## Task to complete
Each line of the entries below that holds "UsersImport" is needed, copied in full.

── Stored data

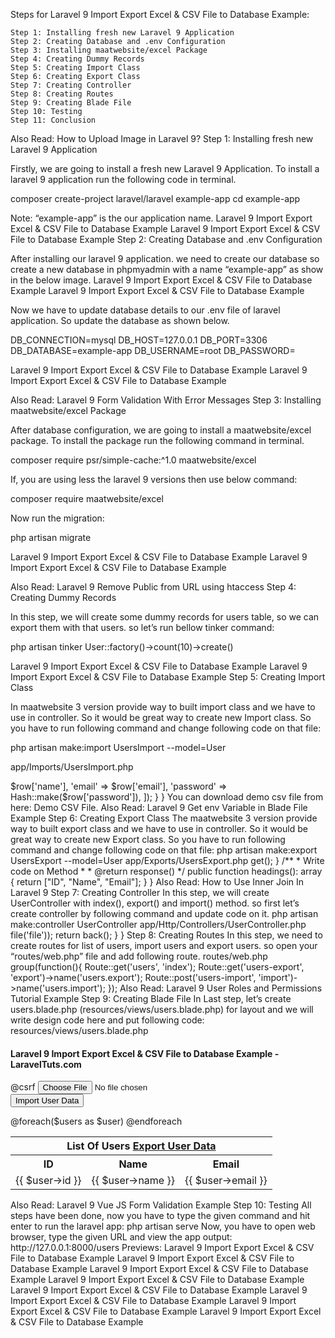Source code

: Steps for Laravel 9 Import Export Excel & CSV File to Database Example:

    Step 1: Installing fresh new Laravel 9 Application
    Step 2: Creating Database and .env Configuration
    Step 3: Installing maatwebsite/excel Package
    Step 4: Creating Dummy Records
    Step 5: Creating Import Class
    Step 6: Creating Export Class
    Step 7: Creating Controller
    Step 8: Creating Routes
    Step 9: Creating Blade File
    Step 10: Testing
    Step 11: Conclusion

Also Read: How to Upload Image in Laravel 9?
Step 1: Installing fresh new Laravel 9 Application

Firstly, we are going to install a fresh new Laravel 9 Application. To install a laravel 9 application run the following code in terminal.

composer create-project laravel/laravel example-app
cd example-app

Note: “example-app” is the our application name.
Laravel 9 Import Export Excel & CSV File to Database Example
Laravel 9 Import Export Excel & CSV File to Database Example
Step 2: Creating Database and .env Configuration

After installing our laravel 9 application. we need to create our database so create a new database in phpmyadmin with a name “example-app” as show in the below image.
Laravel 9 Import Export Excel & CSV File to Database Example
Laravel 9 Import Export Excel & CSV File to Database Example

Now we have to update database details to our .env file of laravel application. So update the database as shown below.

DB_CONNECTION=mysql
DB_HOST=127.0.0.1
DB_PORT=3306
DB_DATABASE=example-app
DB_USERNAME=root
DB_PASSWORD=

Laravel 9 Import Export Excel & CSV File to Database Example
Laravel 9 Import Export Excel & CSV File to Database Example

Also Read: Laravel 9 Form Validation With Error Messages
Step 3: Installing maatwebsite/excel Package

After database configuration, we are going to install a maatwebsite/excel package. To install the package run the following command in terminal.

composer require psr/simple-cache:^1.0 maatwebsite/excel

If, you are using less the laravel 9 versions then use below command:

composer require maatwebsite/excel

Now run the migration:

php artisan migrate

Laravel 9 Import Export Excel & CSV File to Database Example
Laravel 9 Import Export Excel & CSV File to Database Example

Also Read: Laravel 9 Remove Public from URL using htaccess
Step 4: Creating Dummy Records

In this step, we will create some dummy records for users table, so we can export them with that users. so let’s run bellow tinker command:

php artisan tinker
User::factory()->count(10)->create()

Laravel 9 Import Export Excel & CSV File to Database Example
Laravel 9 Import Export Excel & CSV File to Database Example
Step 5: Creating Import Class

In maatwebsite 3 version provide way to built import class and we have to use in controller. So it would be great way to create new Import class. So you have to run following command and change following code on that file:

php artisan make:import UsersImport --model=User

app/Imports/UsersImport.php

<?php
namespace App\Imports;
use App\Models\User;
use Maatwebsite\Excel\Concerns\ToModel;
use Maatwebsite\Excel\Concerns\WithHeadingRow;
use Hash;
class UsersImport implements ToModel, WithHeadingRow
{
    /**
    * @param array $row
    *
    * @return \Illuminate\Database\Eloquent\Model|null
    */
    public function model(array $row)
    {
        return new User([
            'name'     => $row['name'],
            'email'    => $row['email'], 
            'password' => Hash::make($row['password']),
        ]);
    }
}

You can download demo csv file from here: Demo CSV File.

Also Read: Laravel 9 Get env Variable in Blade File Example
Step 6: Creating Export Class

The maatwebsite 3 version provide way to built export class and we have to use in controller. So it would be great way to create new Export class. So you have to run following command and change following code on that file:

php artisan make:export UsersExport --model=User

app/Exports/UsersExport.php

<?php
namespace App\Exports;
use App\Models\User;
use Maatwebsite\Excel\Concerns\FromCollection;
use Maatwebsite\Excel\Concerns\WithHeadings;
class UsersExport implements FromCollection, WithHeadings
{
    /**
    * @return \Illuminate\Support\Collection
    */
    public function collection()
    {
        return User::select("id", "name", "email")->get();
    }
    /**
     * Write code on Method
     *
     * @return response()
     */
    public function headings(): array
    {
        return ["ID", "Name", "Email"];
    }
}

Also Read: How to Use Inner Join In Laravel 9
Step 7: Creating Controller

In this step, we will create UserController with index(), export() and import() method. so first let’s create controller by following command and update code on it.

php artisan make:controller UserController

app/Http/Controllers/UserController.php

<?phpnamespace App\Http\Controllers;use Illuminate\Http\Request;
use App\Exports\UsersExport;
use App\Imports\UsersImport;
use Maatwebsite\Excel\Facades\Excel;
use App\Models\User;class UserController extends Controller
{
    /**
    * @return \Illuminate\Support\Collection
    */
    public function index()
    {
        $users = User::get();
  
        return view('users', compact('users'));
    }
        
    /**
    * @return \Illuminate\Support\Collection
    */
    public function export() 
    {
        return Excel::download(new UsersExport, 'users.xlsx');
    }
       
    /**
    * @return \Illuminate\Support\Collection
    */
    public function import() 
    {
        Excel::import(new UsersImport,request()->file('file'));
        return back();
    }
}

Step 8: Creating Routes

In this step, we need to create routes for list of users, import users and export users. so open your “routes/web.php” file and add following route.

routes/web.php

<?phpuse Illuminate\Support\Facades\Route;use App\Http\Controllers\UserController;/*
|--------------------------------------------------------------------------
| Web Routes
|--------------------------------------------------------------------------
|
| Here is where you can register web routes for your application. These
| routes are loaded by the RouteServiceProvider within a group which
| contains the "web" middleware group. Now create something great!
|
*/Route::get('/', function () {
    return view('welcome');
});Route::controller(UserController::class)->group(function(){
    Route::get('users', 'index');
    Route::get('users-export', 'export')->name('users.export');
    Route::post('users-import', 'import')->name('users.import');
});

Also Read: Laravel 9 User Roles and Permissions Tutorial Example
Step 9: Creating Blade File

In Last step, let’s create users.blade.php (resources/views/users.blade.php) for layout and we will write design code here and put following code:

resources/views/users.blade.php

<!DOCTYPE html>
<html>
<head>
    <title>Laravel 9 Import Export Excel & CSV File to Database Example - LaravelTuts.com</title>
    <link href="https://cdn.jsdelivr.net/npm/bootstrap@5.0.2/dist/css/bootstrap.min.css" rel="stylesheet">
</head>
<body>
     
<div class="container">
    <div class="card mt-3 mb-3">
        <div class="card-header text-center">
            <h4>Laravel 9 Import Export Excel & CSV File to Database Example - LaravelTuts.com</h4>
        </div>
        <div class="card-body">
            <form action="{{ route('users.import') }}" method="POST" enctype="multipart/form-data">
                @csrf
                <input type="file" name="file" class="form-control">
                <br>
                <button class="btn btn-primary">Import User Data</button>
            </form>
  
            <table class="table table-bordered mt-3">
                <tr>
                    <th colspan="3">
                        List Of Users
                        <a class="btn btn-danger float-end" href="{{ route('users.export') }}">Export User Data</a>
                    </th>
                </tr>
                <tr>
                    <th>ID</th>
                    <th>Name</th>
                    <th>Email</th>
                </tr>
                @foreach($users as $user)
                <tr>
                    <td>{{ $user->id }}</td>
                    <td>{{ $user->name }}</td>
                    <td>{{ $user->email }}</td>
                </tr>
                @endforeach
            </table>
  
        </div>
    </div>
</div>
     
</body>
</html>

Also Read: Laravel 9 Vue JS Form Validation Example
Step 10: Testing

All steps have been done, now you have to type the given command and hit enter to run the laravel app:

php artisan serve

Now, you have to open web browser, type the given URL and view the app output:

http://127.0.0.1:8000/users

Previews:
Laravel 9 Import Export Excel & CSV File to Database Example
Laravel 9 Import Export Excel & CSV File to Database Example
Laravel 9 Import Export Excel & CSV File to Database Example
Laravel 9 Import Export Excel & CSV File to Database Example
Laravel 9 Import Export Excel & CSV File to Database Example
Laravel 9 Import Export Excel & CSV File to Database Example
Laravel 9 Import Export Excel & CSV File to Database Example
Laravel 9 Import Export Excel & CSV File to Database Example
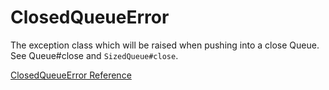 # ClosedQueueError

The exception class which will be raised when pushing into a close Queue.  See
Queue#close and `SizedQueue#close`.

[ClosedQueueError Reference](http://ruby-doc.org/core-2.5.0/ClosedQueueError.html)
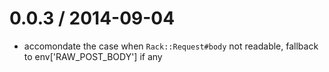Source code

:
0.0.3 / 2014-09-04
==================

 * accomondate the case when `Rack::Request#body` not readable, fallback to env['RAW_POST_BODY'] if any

────

## Task output
php artisan make:import UsersImport --model=User
app/Imports/UsersImport.php
class UsersImport implements ToModel, WithHeadingRow
use App\Imports\UsersImport;
        Excel::import(new UsersImport,request()->file('file'));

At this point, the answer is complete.